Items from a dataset
------------------------------------

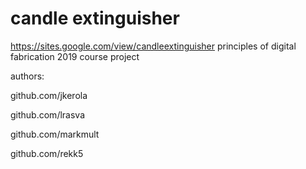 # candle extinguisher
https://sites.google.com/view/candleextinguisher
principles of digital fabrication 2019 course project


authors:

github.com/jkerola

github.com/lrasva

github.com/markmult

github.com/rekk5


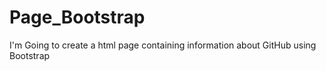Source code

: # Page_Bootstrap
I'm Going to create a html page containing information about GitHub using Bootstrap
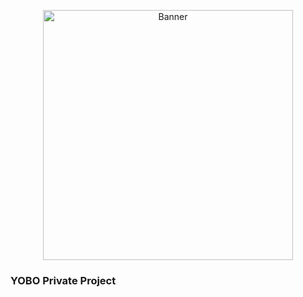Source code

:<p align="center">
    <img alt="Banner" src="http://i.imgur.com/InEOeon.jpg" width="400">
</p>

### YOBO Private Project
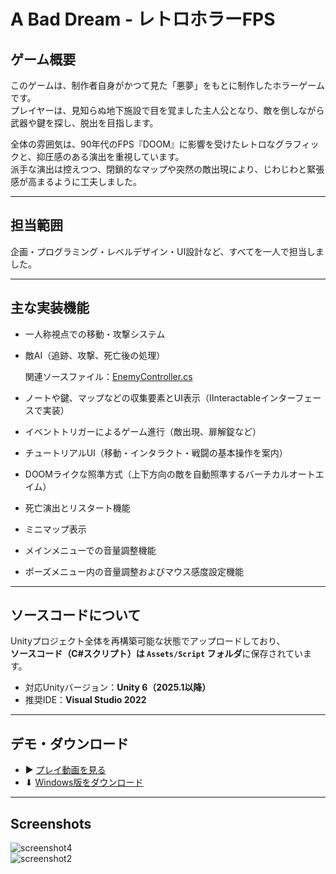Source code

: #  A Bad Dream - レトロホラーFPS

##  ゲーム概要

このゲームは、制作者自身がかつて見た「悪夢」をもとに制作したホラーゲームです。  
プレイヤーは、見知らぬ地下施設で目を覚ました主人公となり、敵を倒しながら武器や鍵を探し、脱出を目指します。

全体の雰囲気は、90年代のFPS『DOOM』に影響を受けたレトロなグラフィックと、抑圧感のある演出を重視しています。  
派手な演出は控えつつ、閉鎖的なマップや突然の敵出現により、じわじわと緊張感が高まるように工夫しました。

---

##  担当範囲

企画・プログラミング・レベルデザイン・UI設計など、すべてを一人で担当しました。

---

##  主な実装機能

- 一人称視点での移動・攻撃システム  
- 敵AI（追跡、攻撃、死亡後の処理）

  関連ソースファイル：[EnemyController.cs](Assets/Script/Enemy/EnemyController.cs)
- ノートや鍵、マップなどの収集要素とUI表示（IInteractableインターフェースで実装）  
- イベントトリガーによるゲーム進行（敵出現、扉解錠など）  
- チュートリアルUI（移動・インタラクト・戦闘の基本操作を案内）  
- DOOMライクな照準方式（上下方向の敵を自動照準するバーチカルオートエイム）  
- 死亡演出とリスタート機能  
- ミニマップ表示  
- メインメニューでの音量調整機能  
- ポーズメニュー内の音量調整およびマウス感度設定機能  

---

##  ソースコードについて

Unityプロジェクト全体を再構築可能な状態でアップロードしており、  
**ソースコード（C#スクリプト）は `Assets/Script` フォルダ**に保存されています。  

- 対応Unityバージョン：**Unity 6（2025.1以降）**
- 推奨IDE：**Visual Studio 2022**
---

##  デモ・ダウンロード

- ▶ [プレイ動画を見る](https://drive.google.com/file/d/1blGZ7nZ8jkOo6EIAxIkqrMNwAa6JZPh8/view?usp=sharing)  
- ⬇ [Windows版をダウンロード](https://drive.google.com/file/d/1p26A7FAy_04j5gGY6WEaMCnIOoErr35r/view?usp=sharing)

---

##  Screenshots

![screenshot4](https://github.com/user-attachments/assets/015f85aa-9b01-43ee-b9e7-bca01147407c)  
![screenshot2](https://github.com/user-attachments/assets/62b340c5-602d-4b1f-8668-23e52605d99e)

------------------------------------

### ABOUT THIS EXERCISE
Strip the images and reproduce the remaining records precisely.

### RESPONSE
 # candle extinguisher
https://sites.google.com/view/candleextinguisher
principles of digital fabrication 2019 course project


authors:

github.com/jkerola

github.com/lrasva

github.com/markmult

github.com/rekk5


Source code

: # Page_Bootstrap
I'm Going to create a html page containing information about GitHub using Bootstrap
Source code

:<p align="center">
    <img alt="Banner" src="http://i.imgur.com/InEOeon.jpg" width="400">
</p>

### YOBO Private Project
Source code

: #  A Bad Dream - レトロホラーFPS

##  ゲーム概要

このゲームは、制作者自身がかつて見た「悪夢」をもとに制作したホラーゲームです。  
プレイヤーは、見知らぬ地下施設で目を覚ました主人公となり、敵を倒しながら武器や鍵を探し、脱出を目指します。

全体の雰囲気は、90年代のFPS『DOOM』に影響を受けたレトロなグラフィックと、抑圧感のある演出を重視しています。  
派手な演出は控えつつ、閉鎖的なマップや突然の敵出現により、じわじわと緊張感が高まるように工夫しました。

---

##  担当範囲

企画・プログラミング・レベルデザイン・UI設計など、すべてを一人で担当しました。

---

##  主な実装機能

- 一人称視点での移動・攻撃システム  
- 敵AI（追跡、攻撃、死亡後の処理）

  関連ソースファイル：[EnemyController.cs](Assets/Script/Enemy/EnemyController.cs)
- ノートや鍵、マップなどの収集要素とUI表示（IInteractableインターフェースで実装）  
- イベントトリガーによるゲーム進行（敵出現、扉解錠など）  
- チュートリアルUI（移動・インタラクト・戦闘の基本操作を案内）  
- DOOMライクな照準方式（上下方向の敵を自動照準するバーチカルオートエイム）  
- 死亡演出とリスタート機能  
- ミニマップ表示  
- メインメニューでの音量調整機能  
- ポーズメニュー内の音量調整およびマウス感度設定機能  

---

##  ソースコードについて

Unityプロジェクト全体を再構築可能な状態でアップロードしており、  
**ソースコード（C#スクリプト）は `Assets/Script` フォルダ**に保存されています。  

- 対応Unityバージョン：**Unity 6（2025.1以降）**
- 推奨IDE：**Visual Studio 2022**
---

##  デモ・ダウンロード

- ▶ [プレイ動画を見る](https://drive.google.com/file/d/1blGZ7nZ8jkOo6EIAxIkqrMNwAa6JZPh8/view?usp=sharing)  
- ⬇ [Windows版をダウンロード](https://drive.google.com/file/d/1p26A7FAy_04j5gGY6WEaMCnIOoErr35r/view?usp=sharing)

---

##  Screenshots

![screenshot4](https://github.com/user-attachments/assets/015f85aa-9b01-43ee-b9e7-bca01147407c)  
![screenshot2](https://github.com/user-attachments/assets/62b340c5-602d-4b1f-8668-23e52605d99e)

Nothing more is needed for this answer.